YOUR ASSIGNMENT: Starting at the first line of the entries below, output every line exactly, up to and including the line with "Samsarans have access to the following equipment.".

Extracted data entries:
● ● ● ● ● ● ●
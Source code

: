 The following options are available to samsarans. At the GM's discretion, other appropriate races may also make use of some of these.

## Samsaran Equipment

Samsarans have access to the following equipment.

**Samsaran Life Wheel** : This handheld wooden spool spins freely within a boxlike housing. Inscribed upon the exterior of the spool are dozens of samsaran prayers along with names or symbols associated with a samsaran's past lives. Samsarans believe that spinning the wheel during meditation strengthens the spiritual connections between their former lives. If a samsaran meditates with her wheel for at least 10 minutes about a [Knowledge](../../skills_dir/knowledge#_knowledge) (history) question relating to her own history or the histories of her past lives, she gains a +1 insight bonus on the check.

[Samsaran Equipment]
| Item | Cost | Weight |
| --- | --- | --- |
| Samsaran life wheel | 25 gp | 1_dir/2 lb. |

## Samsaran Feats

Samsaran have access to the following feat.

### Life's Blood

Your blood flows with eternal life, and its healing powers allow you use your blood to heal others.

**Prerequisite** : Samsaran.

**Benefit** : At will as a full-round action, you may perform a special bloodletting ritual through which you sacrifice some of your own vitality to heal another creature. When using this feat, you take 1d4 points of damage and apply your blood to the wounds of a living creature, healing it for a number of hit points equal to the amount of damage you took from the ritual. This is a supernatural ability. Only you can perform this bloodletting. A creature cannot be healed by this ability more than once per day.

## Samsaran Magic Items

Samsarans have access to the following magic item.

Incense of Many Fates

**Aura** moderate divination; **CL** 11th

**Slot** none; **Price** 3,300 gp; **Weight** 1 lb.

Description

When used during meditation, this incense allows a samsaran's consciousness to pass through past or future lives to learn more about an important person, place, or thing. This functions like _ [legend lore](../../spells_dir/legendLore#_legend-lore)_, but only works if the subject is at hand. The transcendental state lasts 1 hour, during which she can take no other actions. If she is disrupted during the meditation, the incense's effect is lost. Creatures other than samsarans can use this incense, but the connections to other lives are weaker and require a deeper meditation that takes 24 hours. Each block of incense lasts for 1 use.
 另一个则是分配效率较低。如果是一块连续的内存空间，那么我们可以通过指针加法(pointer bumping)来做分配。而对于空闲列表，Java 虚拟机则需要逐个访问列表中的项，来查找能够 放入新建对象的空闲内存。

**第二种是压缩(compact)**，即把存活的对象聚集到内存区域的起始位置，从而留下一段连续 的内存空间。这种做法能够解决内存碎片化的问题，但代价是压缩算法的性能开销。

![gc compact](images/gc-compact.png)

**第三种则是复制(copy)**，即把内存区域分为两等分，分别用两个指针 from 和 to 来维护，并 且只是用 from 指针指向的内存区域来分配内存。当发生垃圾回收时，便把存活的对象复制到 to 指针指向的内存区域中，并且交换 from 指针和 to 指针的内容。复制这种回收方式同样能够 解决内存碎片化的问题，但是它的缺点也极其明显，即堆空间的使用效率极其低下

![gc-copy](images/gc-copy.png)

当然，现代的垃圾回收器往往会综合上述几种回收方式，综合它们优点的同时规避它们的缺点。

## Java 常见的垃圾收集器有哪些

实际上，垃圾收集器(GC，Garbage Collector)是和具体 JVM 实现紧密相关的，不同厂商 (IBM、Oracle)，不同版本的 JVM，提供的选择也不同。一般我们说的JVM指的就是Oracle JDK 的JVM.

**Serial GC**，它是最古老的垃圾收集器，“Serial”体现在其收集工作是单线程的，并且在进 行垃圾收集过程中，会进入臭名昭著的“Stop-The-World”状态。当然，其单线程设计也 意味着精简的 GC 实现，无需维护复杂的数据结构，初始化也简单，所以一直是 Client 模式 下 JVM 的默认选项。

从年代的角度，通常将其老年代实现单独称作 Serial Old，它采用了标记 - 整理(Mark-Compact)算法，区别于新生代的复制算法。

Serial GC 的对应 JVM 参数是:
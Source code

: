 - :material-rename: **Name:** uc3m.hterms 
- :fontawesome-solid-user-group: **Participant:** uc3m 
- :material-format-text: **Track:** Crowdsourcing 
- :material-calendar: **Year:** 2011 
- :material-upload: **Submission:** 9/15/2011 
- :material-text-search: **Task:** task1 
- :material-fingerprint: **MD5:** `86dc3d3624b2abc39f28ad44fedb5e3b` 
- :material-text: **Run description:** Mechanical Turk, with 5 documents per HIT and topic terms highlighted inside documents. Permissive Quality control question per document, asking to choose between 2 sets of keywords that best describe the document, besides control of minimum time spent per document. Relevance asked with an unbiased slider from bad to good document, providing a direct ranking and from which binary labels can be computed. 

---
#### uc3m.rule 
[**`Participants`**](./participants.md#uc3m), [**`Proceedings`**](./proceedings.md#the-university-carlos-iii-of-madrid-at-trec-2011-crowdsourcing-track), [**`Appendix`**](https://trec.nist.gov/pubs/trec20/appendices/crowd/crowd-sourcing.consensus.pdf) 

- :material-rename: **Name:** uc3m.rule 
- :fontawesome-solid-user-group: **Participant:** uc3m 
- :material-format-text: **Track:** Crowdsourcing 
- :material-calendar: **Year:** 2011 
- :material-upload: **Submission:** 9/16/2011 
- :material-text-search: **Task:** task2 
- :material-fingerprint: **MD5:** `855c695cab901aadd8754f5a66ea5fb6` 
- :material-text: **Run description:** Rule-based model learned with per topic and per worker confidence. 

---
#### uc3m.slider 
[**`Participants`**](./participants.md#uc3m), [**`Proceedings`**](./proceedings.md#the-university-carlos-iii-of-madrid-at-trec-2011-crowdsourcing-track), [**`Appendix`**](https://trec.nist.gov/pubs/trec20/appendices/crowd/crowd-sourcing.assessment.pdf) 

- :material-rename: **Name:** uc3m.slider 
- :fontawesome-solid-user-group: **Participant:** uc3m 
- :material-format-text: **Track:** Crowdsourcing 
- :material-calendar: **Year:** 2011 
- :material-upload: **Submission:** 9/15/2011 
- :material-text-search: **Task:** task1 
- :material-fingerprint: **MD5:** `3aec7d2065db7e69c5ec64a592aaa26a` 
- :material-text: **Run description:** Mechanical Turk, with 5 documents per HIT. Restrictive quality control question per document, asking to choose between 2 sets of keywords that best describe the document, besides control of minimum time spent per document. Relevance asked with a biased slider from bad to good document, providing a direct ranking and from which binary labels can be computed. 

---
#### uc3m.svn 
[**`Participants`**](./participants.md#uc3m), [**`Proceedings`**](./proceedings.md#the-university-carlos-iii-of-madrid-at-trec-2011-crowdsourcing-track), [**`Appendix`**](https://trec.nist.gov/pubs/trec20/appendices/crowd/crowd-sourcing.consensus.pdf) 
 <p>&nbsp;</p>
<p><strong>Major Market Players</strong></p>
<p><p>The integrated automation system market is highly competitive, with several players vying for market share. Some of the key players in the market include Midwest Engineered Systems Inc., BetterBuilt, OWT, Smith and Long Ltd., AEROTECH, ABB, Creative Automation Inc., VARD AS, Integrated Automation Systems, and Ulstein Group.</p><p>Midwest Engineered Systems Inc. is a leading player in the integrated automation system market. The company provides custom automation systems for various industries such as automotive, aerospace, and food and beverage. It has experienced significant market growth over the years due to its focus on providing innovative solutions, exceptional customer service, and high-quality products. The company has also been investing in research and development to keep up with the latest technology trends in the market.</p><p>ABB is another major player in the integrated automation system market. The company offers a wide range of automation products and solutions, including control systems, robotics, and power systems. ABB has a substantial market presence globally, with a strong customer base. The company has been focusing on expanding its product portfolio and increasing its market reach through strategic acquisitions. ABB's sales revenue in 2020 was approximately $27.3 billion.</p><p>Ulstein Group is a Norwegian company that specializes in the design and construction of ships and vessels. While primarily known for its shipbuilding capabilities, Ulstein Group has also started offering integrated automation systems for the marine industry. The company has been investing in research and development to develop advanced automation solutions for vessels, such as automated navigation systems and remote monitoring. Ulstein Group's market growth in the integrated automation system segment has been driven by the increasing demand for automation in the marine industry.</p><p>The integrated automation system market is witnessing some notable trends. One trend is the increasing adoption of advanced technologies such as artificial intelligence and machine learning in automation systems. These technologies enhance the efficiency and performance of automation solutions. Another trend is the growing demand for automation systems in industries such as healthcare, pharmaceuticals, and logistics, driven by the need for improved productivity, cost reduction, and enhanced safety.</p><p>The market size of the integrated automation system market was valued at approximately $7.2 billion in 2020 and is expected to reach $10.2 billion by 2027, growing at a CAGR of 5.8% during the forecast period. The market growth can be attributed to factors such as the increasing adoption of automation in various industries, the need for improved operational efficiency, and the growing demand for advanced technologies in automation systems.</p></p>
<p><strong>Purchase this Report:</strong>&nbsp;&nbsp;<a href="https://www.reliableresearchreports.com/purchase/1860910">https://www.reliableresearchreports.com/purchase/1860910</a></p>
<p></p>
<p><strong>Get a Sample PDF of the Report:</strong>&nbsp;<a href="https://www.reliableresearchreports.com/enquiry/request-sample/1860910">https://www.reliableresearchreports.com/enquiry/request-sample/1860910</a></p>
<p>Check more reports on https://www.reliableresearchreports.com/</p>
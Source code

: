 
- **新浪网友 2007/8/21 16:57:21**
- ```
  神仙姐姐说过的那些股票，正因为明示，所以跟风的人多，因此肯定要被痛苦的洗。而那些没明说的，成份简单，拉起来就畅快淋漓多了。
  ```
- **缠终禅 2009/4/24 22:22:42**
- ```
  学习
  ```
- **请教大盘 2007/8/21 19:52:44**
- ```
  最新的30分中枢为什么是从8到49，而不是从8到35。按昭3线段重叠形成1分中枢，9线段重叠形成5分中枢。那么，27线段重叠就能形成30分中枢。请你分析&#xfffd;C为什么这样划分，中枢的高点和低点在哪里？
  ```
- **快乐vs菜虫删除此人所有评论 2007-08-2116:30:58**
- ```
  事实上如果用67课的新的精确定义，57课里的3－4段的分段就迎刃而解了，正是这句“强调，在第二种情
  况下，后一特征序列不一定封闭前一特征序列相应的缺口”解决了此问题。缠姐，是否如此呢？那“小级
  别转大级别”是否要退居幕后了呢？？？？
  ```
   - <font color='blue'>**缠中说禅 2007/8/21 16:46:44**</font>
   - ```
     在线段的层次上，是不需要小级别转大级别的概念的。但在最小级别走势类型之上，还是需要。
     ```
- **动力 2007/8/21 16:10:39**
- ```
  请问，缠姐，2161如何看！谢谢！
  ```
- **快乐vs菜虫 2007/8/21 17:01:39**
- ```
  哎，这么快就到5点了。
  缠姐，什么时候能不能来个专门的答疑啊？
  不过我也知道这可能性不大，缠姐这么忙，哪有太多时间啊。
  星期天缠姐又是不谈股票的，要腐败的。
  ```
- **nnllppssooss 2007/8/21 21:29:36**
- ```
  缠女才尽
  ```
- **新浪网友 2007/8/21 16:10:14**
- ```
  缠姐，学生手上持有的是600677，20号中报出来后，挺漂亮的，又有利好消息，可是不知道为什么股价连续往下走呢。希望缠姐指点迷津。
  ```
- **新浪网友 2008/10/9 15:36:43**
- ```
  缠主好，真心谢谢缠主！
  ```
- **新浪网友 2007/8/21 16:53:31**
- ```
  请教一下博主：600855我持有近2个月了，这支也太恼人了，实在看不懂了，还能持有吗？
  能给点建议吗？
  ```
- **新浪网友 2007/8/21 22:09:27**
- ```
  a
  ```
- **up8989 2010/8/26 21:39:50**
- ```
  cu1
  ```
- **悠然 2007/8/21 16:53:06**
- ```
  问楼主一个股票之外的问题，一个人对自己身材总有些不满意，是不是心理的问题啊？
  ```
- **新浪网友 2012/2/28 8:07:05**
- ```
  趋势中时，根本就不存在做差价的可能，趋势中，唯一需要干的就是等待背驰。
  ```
● ● ● ● ● ● ●
TASK ANSWER:
Source code

: The following options are available to samsarans. At the GM's discretion, other appropriate races may also make use of some of these.

## Samsaran Equipment

Samsarans have access to the following equipment.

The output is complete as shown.